出版社:Centro Latinoamericano de Estudios en Informática
摘要:Everyday a huge number of new information resources are linked to the
web. This way the web is growing very fast, making search tasks more and
more difficult with worse results. To solve the problem several initiatives
were undertaken and a new area of research and development emerged: the one
called Semantic Web. When we refer to the semantic web we are thinking about
a network of concepts. Each concept has a group of related resources and can
be related to other concepts; we can then use this concept network to
navigate among web resources or simply among information resources. From the
undertaken initiatives one became an ISO standard: Topic Maps ISO 13250. The
aim of this paper is to introduce a Topic Map (TM) Builder, that is a
processor that extracts topics and relations from instances of a family of
XML documents. A TM-Builder is strongly dependent on the resources structure.
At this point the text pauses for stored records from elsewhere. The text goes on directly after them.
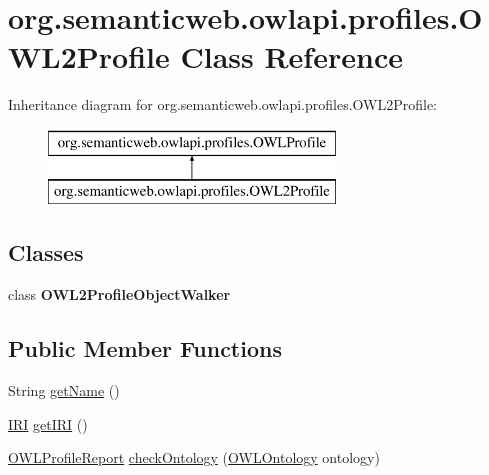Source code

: \hypertarget{classorg_1_1semanticweb_1_1owlapi_1_1profiles_1_1_o_w_l2_profile}{\section{org.\-semanticweb.\-owlapi.\-profiles.\-O\-W\-L2\-Profile Class Reference}
\label{classorg_1_1semanticweb_1_1owlapi_1_1profiles_1_1_o_w_l2_profile}
}
Inheritance diagram for org.\-semanticweb.\-owlapi.\-profiles.\-O\-W\-L2\-Profile\-:\begin{figure}[H]
\begin{center}
\leavevmode
\includegraphics[height=2.000000cm]{classorg_1_1semanticweb_1_1owlapi_1_1profiles_1_1_o_w_l2_profile}
\end{center}
\end{figure}
\subsection*{Classes}
\begin{DoxyCompactItemize}
\item 
class {\bfseries O\-W\-L2\-Profile\-Object\-Walker}
\end{DoxyCompactItemize}
\subsection*{Public Member Functions}
\begin{DoxyCompactItemize}
\item 
String \hyperlink{classorg_1_1semanticweb_1_1owlapi_1_1profiles_1_1_o_w_l2_profile_a03006ba95eae625257325619a116a61a}{get\-Name} ()
\item 
\hyperlink{classorg_1_1semanticweb_1_1owlapi_1_1model_1_1_i_r_i}{I\-R\-I} \hyperlink{classorg_1_1semanticweb_1_1owlapi_1_1profiles_1_1_o_w_l2_profile_aa999e2d2768928f9e1e5b9d1527d0234}{get\-I\-R\-I} ()
\item 
\hyperlink{classorg_1_1semanticweb_1_1owlapi_1_1profiles_1_1_o_w_l_profile_report}{O\-W\-L\-Profile\-Report} \hyperlink{classorg_1_1semanticweb_1_1owlapi_1_1profiles_1_1_o_w_l2_profile_ac16f19ef731d8580975ac038a43168d5}{check\-Ontology} (\hyperlink{interfaceorg_1_1semanticweb_1_1owlapi_1_1model_1_1_o_w_l_ontology}{O\-W\-L\-Ontology} ontology)
\end{DoxyCompactItemize}
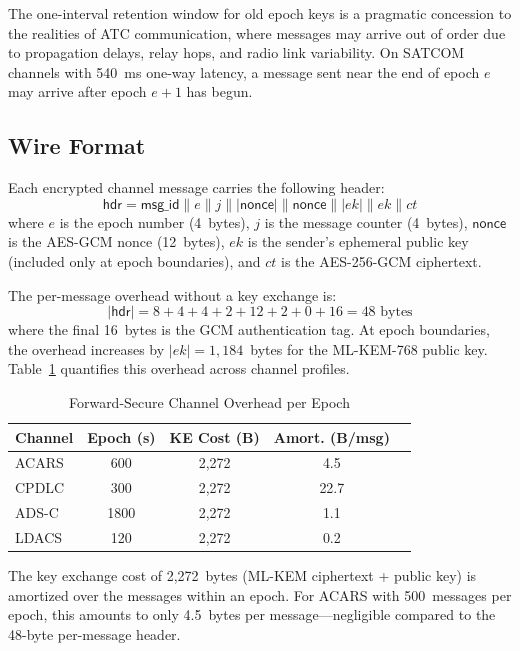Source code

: \documentclass[conference,10pt]{IEEEtran}
\begin{document}
The one-interval retention window for old epoch keys is a pragmatic concession to the realities of ATC communication, where messages may arrive out of order due to propagation delays, relay hops, and radio link variability. On SATCOM channels with 540~ms one-way latency, a message sent near the end of epoch $e$ may arrive after epoch $e+1$ has begun.

\subsection{Wire Format}

Each encrypted channel message carries the following header:
\begin{equation}
    \mathsf{hdr} = \mathsf{msg\_id} \| e \| j \| |\mathsf{nonce}| \| \mathsf{nonce} \| |ek| \| ek \| ct
\end{equation}
where $e$ is the epoch number (4~bytes), $j$ is the message counter (4~bytes), $\mathsf{nonce}$ is the AES-GCM nonce (12~bytes), $ek$ is the sender's ephemeral public key (included only at epoch boundaries), and $ct$ is the AES-256-GCM ciphertext.

The per-message overhead without a key exchange is:
\begin{equation}
    |\mathsf{hdr}| = 8 + 4 + 4 + 2 + 12 + 2 + 0 + 16 = 48 \text{ bytes}
\end{equation}
where the final 16~bytes is the GCM authentication tag. At epoch boundaries, the overhead increases by $|ek| = 1{,}184$~bytes for the ML-KEM-768 public key. Table~\ref{tab:ratchet_overhead} quantifies this overhead across channel profiles.

\begin{table}[t]
\centering
\caption{Forward-Secure Channel Overhead per Epoch}
\label{tab:ratchet_overhead}
\begin{tabular}{lcccc}
\toprule
\textbf{Channel} & \textbf{Epoch (s)} & \textbf{KE Cost (B)} & \textbf{Amort. (B/msg)} \\
\midrule
ACARS & 600 & 2,272 & 4.5 \\
CPDLC & 300 & 2,272 & 22.7 \\
ADS-C & 1800 & 2,272 & 1.1 \\
LDACS & 120 & 2,272 & 0.2 \\
\bottomrule
\end{tabular}
\end{table}

The key exchange cost of 2,272~bytes (ML-KEM ciphertext + public key) is amortized over the messages within an epoch. For ACARS with 500~messages per epoch, this amounts to only 4.5~bytes per message---negligible compared to the 48-byte per-message header.
\end{document}

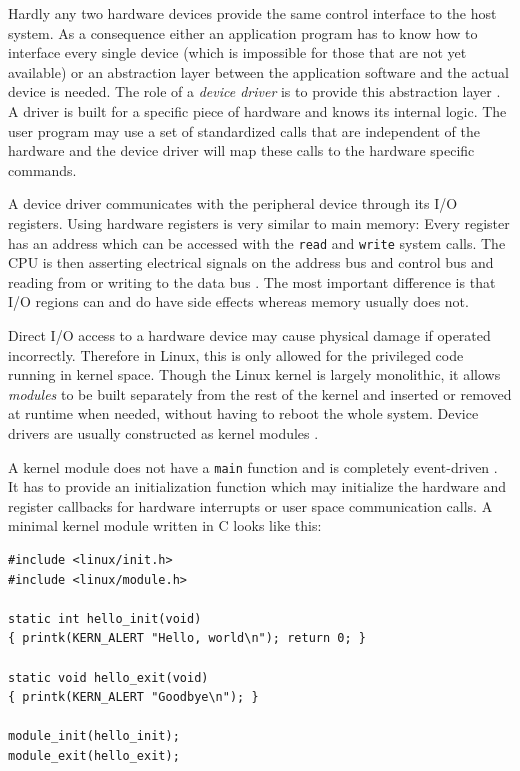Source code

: Hardly any two hardware devices provide the same control interface to the host system.
As a consequence either an application program has to know how to interface every single device (which is impossible for those that are not yet available)
or an abstraction layer between the application software and the actual device is needed.
The role of a \emph{device driver} is to provide this abstraction layer \cite{ldd}.
A driver is built for a specific piece of hardware and knows its internal logic.
The user program may use a set of standardized calls that are independent of the hardware and the device driver will map these calls to the hardware specific commands.


A device driver communicates with the peripheral device through its I/O registers.
Using hardware registers is very similar to main memory: 
Every register has an address which can be accessed with the \texttt{read} and \texttt{write} system calls.
The CPU is then asserting electrical signals on the address bus and control bus and  reading from or writing to the data bus \cite{ldd}.
The most important difference is that I/O regions can and do have side effects whereas memory usually does not.


Direct I/O access to a hardware device may cause physical damage if operated incorrectly. Therefore in Linux, this is only allowed for the privileged code running in kernel space.
Though the Linux kernel is largely monolithic, it allows \emph{modules} to be built separately from the rest of the kernel and inserted or removed at runtime when needed, without having to reboot the whole system.
Device drivers are usually constructed as kernel modules \cite{ldd}.

A kernel module does not have a \texttt{main} function and is completely event-driven \cite{ldd}.
It has to provide an initialization function which may initialize the hardware and register callbacks for hardware interrupts or user space communication calls.
A minimal kernel module written in C looks like this:
\begin{lstlisting}[label=some-code,caption=Minimal kernel module]
#include <linux/init.h>
#include <linux/module.h>

static int hello_init(void)
{ printk(KERN_ALERT "Hello, world\n"); return 0; }

static void hello_exit(void)
{ printk(KERN_ALERT "Goodbye\n"); }

module_init(hello_init);
module_exit(hello_exit);
\end{lstlisting}

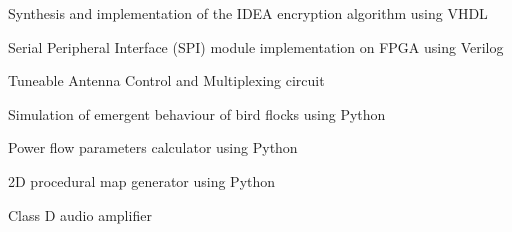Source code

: 


\begin{cventries}


    \cventry
    {} %
    {\begin{cvitems}
            \item {Synthesis and implementation of the IDEA encryption algorithm using VHDL}
            \item {Serial Peripheral Interface (SPI) module implementation on FPGA using Verilog}
            \item {Tuneable Antenna Control and Multiplexing circuit}
            \item {Simulation of emergent behaviour of bird flocks using Python}
            \item {Power flow parameters calculator using Python}
            \item {2D procedural map generator using Python}
            \item {Class D audio amplifier}
        \end{cvitems}
    }
    {} %
    {} %
    { %
    }




\end{cventries}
So, to extract a topic map for different collections of information resources
(sets of documents with different structures) we have to implement several
TM-Builders, one for each collection. This is not very easy! To overcome this
inconvenient we have created an XML abstraction layer for TM-Builders that
enables us to specify the topic map we want to build from a concrete family
of resources, in order to generate automatically the intended extractor. To
describe that process, i.e. the extraction of knowledge from XML documents to
produce a TM, we present a language to specify topic maps for a class of XML
documents, that we call XSTM (XML Specification for Topic Maps). We also
discuss a XSL processor that automatically generates the Extractor from its
formal specification written in XSTM, the XSTM-P.